QUESTION
Let $\begin{array}{cc} x=[1&2&3&4]^T \end{array}$. Find a matrix $E = I - \alpha e_i e_4^T$
such that $Ex =$ $\begin{bmatrix} 1\\ 2\\ 0\\ 4\end{bmatrix}$
Any help with this would be appreciated. The part I'm most confused about is the $e_i$ and $e_4^T$. What do these represent? I think I should be fine after that I'm just a little confused at the moment.
On
$$Ex=(I-\alpha e_i e^{\text{T}}_4)x =Ix -\alpha e_i (e^{\text{T}}_4 x) =x-\alpha x_4 e_i.$$ $$(Ex)_3 =x_3-\alpha x_4 (e_i)_3.$$ Hint. For what values of $\alpha \in \mathbb{R}$ and $i \in \{1, 2, 3, 4\}$ does this equality $$(Ex)_3 =x_3-\alpha x_4 (e_i)_3 =0$$ hold?

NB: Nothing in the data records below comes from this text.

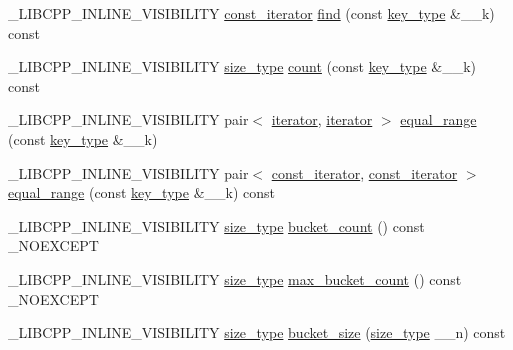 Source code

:\begin{DoxyCompactItemize}
\+\_\+\+L\+I\+B\+C\+P\+P\+\_\+\+I\+N\+L\+I\+N\+E\+\_\+\+V\+I\+S\+I\+B\+I\+L\+I\+T\+Y \hyperlink{classunordered__multimap_a3cb373bd19680f9933781c04905fde39}{const\+\_\+iterator} \hyperlink{classunordered__multimap_acc9160aa6de1c01fae798677ec092dee}{find} (const \hyperlink{classunordered__multimap_a2902747087a03531493d30e9840f67d9}{key\+\_\+type} \&\+\_\+\+\_\+k) const 
\item 
\+\_\+\+L\+I\+B\+C\+P\+P\+\_\+\+I\+N\+L\+I\+N\+E\+\_\+\+V\+I\+S\+I\+B\+I\+L\+I\+T\+Y \hyperlink{classunordered__multimap_a977c4093df6d4d0302f280de19af4b58}{size\+\_\+type} \hyperlink{classunordered__multimap_aebbe635669fe205c8c8bf90ff0c89ef8}{count} (const \hyperlink{classunordered__multimap_a2902747087a03531493d30e9840f67d9}{key\+\_\+type} \&\+\_\+\+\_\+k) const 
\item 
\+\_\+\+L\+I\+B\+C\+P\+P\+\_\+\+I\+N\+L\+I\+N\+E\+\_\+\+V\+I\+S\+I\+B\+I\+L\+I\+T\+Y pair$<$ \hyperlink{classunordered__multimap_a7b508cae41ac3a258ca80609ec43db47}{iterator}, \hyperlink{classunordered__multimap_a7b508cae41ac3a258ca80609ec43db47}{iterator} $>$ \hyperlink{classunordered__multimap_a0c5296b9487a02b76d1aaa65dfab6cbf}{equal\+\_\+range} (const \hyperlink{classunordered__multimap_a2902747087a03531493d30e9840f67d9}{key\+\_\+type} \&\+\_\+\+\_\+k)
\item 
\+\_\+\+L\+I\+B\+C\+P\+P\+\_\+\+I\+N\+L\+I\+N\+E\+\_\+\+V\+I\+S\+I\+B\+I\+L\+I\+T\+Y pair$<$ \hyperlink{classunordered__multimap_a3cb373bd19680f9933781c04905fde39}{const\+\_\+iterator}, \hyperlink{classunordered__multimap_a3cb373bd19680f9933781c04905fde39}{const\+\_\+iterator} $>$ \hyperlink{classunordered__multimap_a440aba305d76b1353960416857f939f4}{equal\+\_\+range} (const \hyperlink{classunordered__multimap_a2902747087a03531493d30e9840f67d9}{key\+\_\+type} \&\+\_\+\+\_\+k) const 
\item 
\+\_\+\+L\+I\+B\+C\+P\+P\+\_\+\+I\+N\+L\+I\+N\+E\+\_\+\+V\+I\+S\+I\+B\+I\+L\+I\+T\+Y \hyperlink{classunordered__multimap_a977c4093df6d4d0302f280de19af4b58}{size\+\_\+type} \hyperlink{classunordered__multimap_a9131f5533a74340a675344de1ceb782d}{bucket\+\_\+count} () const \+\_\+\+N\+O\+E\+X\+C\+E\+P\+T
\item 
\+\_\+\+L\+I\+B\+C\+P\+P\+\_\+\+I\+N\+L\+I\+N\+E\+\_\+\+V\+I\+S\+I\+B\+I\+L\+I\+T\+Y \hyperlink{classunordered__multimap_a977c4093df6d4d0302f280de19af4b58}{size\+\_\+type} \hyperlink{classunordered__multimap_aa184d428f77dca5deb39a49d9e73d0fb}{max\+\_\+bucket\+\_\+count} () const \+\_\+\+N\+O\+E\+X\+C\+E\+P\+T
\item 
\+\_\+\+L\+I\+B\+C\+P\+P\+\_\+\+I\+N\+L\+I\+N\+E\+\_\+\+V\+I\+S\+I\+B\+I\+L\+I\+T\+Y \hyperlink{classunordered__multimap_a977c4093df6d4d0302f280de19af4b58}{size\+\_\+type} \hyperlink{classunordered__multimap_a2f17283316f81107b947d65a9f413302}{bucket\+\_\+size} (\hyperlink{classunordered__multimap_a977c4093df6d4d0302f280de19af4b58}{size\+\_\+type} \+\_\+\+\_\+n) const 

\end{DoxyCompactItemize}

$$\alpha=\frac{x_3}{x_4}=\frac34,\quad i=3.$$
Usually, the notation $e_j$, or sometimes $\hat{e}_j$, is used to denote the standard basis vectors of $\mathbb{R}^n$; $e_j$ is a vector that has a $1$ in the $j$-th component and $0$ in the remaining components. E.g.
$$ e_3 = \left[ \begin{matrix} 0 \\ 0 \\ 1 \\ 0 \end{matrix} \right]$$
Do be aware, however, that many sources don't distinguish very well between whether a vector should appear as a row or a column when treated as a matrix. Don't be surprised to see some sources use $e_3$ to mean $\left[ \begin{matrix} 0 & 0 & 1 & 0 \end{matrix} \right]$ instead, or even switch back and forth between the two options!